On January 27th every year, International Holocaust Remembrance Day, we mark the anniversary of the liberation of the Auschwitz concentration camp in 1945.  In LAUSD, we take this time to remember one of our own, Leon Leyson, who was a teacher at Huntington Park High School for 39 years, and passed away in 1983.

Leon Leyson is remembered as the youngest Holocaust survivor who was saved from the Nazis by Oskar Schindler, who sheltered him and his family in a factory in Krakow. He was 13 years old at the time.  Leyson was born in Poland, and at ten years old he was forced into ghettoes, concentration camps and was separated from his family.

Leyson died just prior to the publishing of his memoir The Boy on the Wooden Box; How the Impossible Became Possible… on Schindler’s List, which is the only memoir written by a former Schindler’s List child. The book was published with the help of his wife Elisabeth B. Leyson and coauthored by Holocaust scholar Dr. Marilyn J. Harran.

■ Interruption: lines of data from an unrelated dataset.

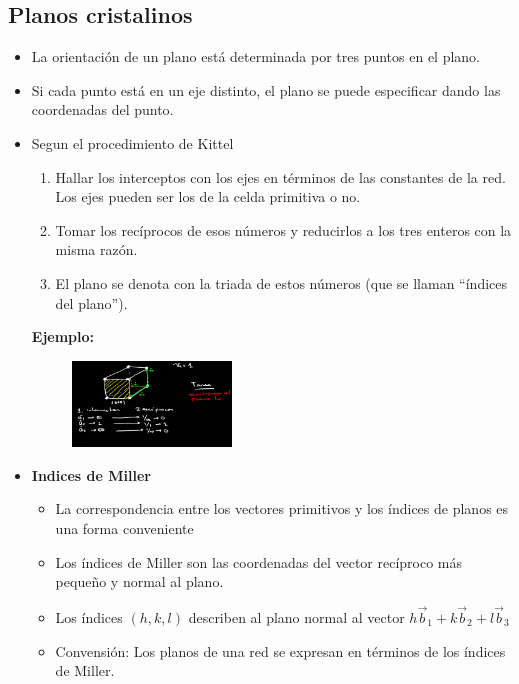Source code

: \subsection{Planos cristalinos}
\begin{itemize}
    \item La orientación de un plano está determinada por tres puntos en el plano.
    \item Si cada punto está en un eje distinto, el plano se puede especificar dando las coordenadas del punto.
    \item Segun el procedimiento de Kittel
    \begin{enumerate}
        \item Hallar los interceptos con los ejes en términos de las constantes de la red. Los ejes pueden ser los de la celda primitiva o no.
        \item Tomar los recíprocos de esos números y reducirlos a los tres enteros con la misma razón.
        \item El plano se denota con la triada de estos números (que se llaman ``índices del plano'').
    \end{enumerate}
    \textbf{Ejemplo:}
    \begin{figure}[H]
        \centering
        \includegraphics[width=0.4\textwidth]{Graficas/Aug20-2.png}
    \end{figure}
    \item \textbf{Indices de Miller}
    \begin{itemize}
        \item La correspondencia entre los vectores primitivos y los índices de planos es una forma conveniente
        \item Los índices de Miller son las coordenadas del vector recíproco más pequeño y normal al plano.
        \item Los índices $(h,k,l)$ describen al plano normal al vector $h\vec{b}_1+k\vec{b}_2+l\vec{b}_3$
        \item Convensión: Los planos de una red se expresan en términos de los índices de Miller.
    \end{itemize}
\end{itemize}




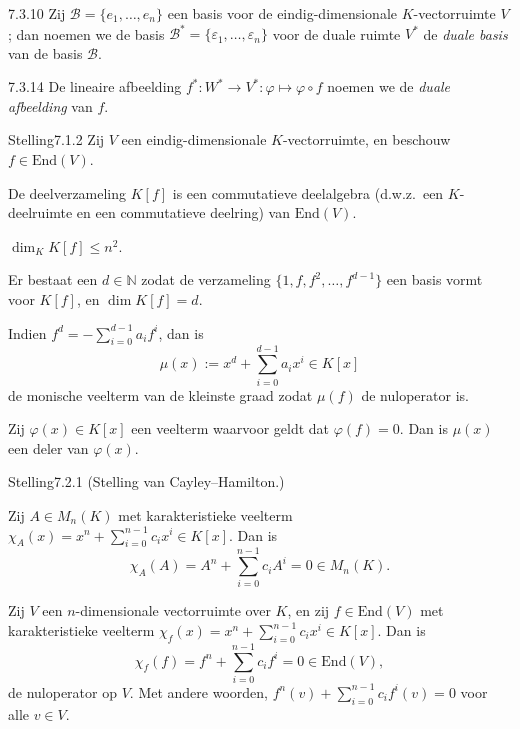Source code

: \begin{res}{7.3.10}
Zij $\mathcal B=\{e_1,\dots,e_n\}$ een basis voor de eindig-dimensionale $K$-vectorruimte $V$; dan noemen we de basis $\mathcal B^*=\{\varepsilon_1,\dots,\varepsilon_n\}$ voor de duale ruimte $V^*$ de \textit{duale basis} van de basis $\mathcal B$.
\end{res}

\begin{res}{7.3.14}
De lineaire afbeelding $f^*:W^*\to V^*:\varphi\mapsto\varphi\circ f$ noemen we de \textit{duale afbeelding} van $f$.
\end{res}



\begin{res}{Stelling}{7.1.2}
Zij $V$ een eindig-dimensionale $K$-vectorruimte, en beschouw $f\in\mathrm{End}(V)$.
\begin{myenum}
\item De deelverzameling $K[f]$ is een commutatieve deelalgebra (d.w.z.\ een $K$-deelruimte en een commutatieve deelring) van $\mathrm{End}(V)$.
\item $\dim_K K[f]\le n^2$.
\item Er bestaat een $d\in\mathbb N$ zodat de verzameling $\{1,f,f^2,\dots,f^{d-1}\}$ een basis vormt voor $K[f]$, en $\dim K[f]=d$.
\item Indien $f^d=-\sum_{i=0}^{d-1}a_if^i$, dan is
\[
\mu(x):=x^d+\sum_{i=0}^{d-1}a_ix^i\in K[x]
\]
de monische veelterm van de kleinste graad zodat $\mu(f)$ de nuloperator is.
\item Zij $\varphi(x)\in K[x]$ een veelterm waarvoor geldt dat $\varphi(f)=0$. Dan is $\mu(x)$ een deler van $\varphi(x)$.
\end{myenum}
\end{res}

\begin{res}{Stelling}{7.2.1}
\textup{(Stelling van Cayley--Hamilton.)}
\begin{myenum}
\item Zij $A\in M_n(K)$ met karakteristieke veelterm $\chi_A(x)=x^n+\sum_{i=0}^{n-1}c_ix^i\in K[x]$. Dan is
\[
\chi_A(A)=A^n+\sum_{i=0}^{n-1}c_iA^i=0\in M_n(K).
\]
\item Zij $V$ een $n$-dimensionale vectorruimte over $K$, en zij $f\in\mathrm{End}(V)$ met karakteristieke veelterm $\chi_f(x)=x^n+\sum_{i=0}^{n-1}c_ix^i\in K[x]$. Dan is
\[
\chi_f(f)=f^n+\sum_{i=0}^{n-1}c_if^i=0\in\mathrm{End}(V),
\]
de nuloperator op $V$. Met andere woorden, $f^n(v)+\sum_{i=0}^{n-1}c_if^i(v)=0$ voor alle $v\in V$.
\end{myenum}
\end{res}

The memoir went on to become a New York Times bestseller and to win many awards, including being among the top ten Amazing Audiobooks for Young Adults.

In 1972, he met his savior Oskar Schindler one last time at a reunion of survivors in Los Angeles before Schindler’s death in 1974. Leyson was not sure Schindler would remember him, but he recognized him immediately, saying “I know who you are, you’re Little Leyson!”  (Wikipedia)[24][9]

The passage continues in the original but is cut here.